In their classic 2012 paper: Improving neural networks by preventing co-adaptation of feature detectors, Hinton, Srivastava, Krizhevsky, Sutskever and Salakhutdinov showed that using dropout in a feed-forward neural network improved performance significantly. In particular they produced this result for the MNIST dataset:

However, if you try to create this result in PyTorch using modern standards such as the Adam optimiser you may find that recovering the same outcome is not as straight forward as it first appears.
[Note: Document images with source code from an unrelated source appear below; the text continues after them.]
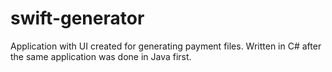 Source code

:# swift-generator

Application with UI created for generating payment files. Written in C# after the same application was done in Java first.
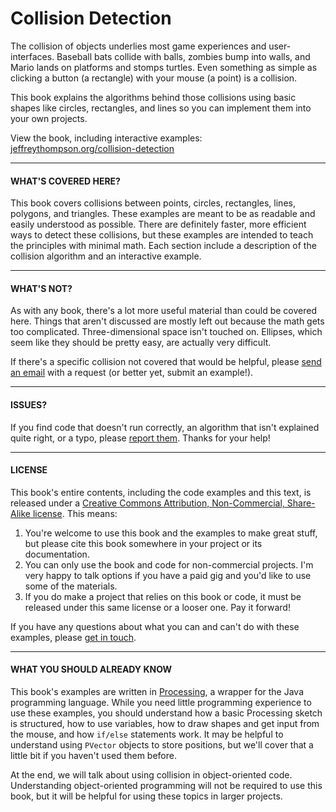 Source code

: # Collision Detection

The collision of objects underlies most game experiences and user-interfaces. Baseball bats collide with balls, zombies bump into walls, and Mario lands on platforms and stomps turtles. Even something as simple as clicking a button (a rectangle) with your mouse (a point) is a collision.

This book explains the algorithms behind those collisions using basic shapes like circles, rectangles, and lines so you can implement them into your own projects.

View the book, including interactive examples: [jeffreythompson.org/collision-detection](http://www.jeffreythompson.org/collision-detection)

---

#### WHAT'S COVERED HERE?

This book covers collisions between points, circles, rectangles, lines, polygons, and triangles. These examples are meant to be as readable and easily understood as possible. There are definitely faster, more efficient ways to detect these collisions, but these examples are intended to teach the principles with minimal math. Each section include a description of the collision algorithm and an interactive example.

---

#### WHAT'S NOT?

As with any book, there's a lot more useful material than could be covered here. Things that aren't discussed are mostly left out because the math gets too complicated. Three-dimensional space isn't touched on. Ellipses, which seem like they should be pretty easy, are actually very difficult.

If there's a specific collision not covered that would be helpful, please [send an email](mailto:mail@jeffreythompson.org) with a request (or better yet, submit an example!).

---

#### ISSUES?

If you find code that doesn't run correctly, an algorithm that isn't explained quite right, or a typo, please [report them](https://github.com/jeffThompson/CollisionDetection/issues). Thanks for your help!

---

#### LICENSE

This book's entire contents, including the code examples and this text, is released under a [Creative Commons Attribution, Non-Commercial, Share-Alike license](http://creativecommons.org/licenses/by-nc-sa/3.0/). This means:

1. You're welcome to use this book and the examples to make great stuff, but please cite this book somewhere in your project or its documentation.
2. You can only use the book and code for non-commercial projects. I'm very happy to talk options if you have a paid gig and you'd like to use some of the materials.
3. If you do make a project that relies on this book or code, it must be released under this same license or a looser one. Pay it forward!

If you have any questions about what you can and can't do with these examples, please [get in touch](mailto:mail@jeffreythompson.org).

---

#### WHAT YOU SHOULD ALREADY KNOW

This book's examples are written in [Processing](http://www.processing.org), a wrapper for the Java programming language. While you need little programming experience to use these examples, you should understand how a basic Processing sketch is structured, how to use variables, how to draw shapes and get input from the mouse, and how `if/else` statements work. It may be helpful to understand using `PVector` objects to store positions, but we'll cover that a little bit if you haven't used them before.

At the end, we will talk about using collision in object-oriented code. Understanding object-oriented programming will not be required to use this book, but it will be helpful for using these topics in larger projects.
In this post I’m going to recreate their result in PyTorch trying to keep as close as possible to the original methodology.
The Setup
Everything will be done with PyTorch, so we need to start by importing the relevant bits of that library:
import torch
import torch.nn as nn
import torch.nn.functional as F
from torchvision import datasets, transforms
At some point we might also want to use a GPU, so let’s prepare for that:
use_cuda = torch.cuda.is_available()
device = torch.device("cuda" if use_cuda else "cpu")
kwargs = {'num_workers': 1, 'pin_memory': True} if use_cuda else {}
print("Device: ",device)
Now let’s break down the paper, starting with the simple stuff.
The Data
In the paper, they state that they use the 60,000 MNIST training images and 10,000 test images for the training and testing datasets, respectively. They break these datasets into mini-batches of 100 images.
batch_size = 100 # number of samples per mini-batch
We can then use the PyTorch MNIST dataset to load the data:
transform = transforms.Compose([
transforms.ToTensor(),
transforms.Normalize((0.1307,), (0.3081,)), # MNIST specific normalisation
torch.flatten])
train_data = datasets.MNIST('data', train=True, download=True, transform=transform)
train_loader = torch.utils.data.DataLoader(train_data, batch_size=batch_size, shuffle=True)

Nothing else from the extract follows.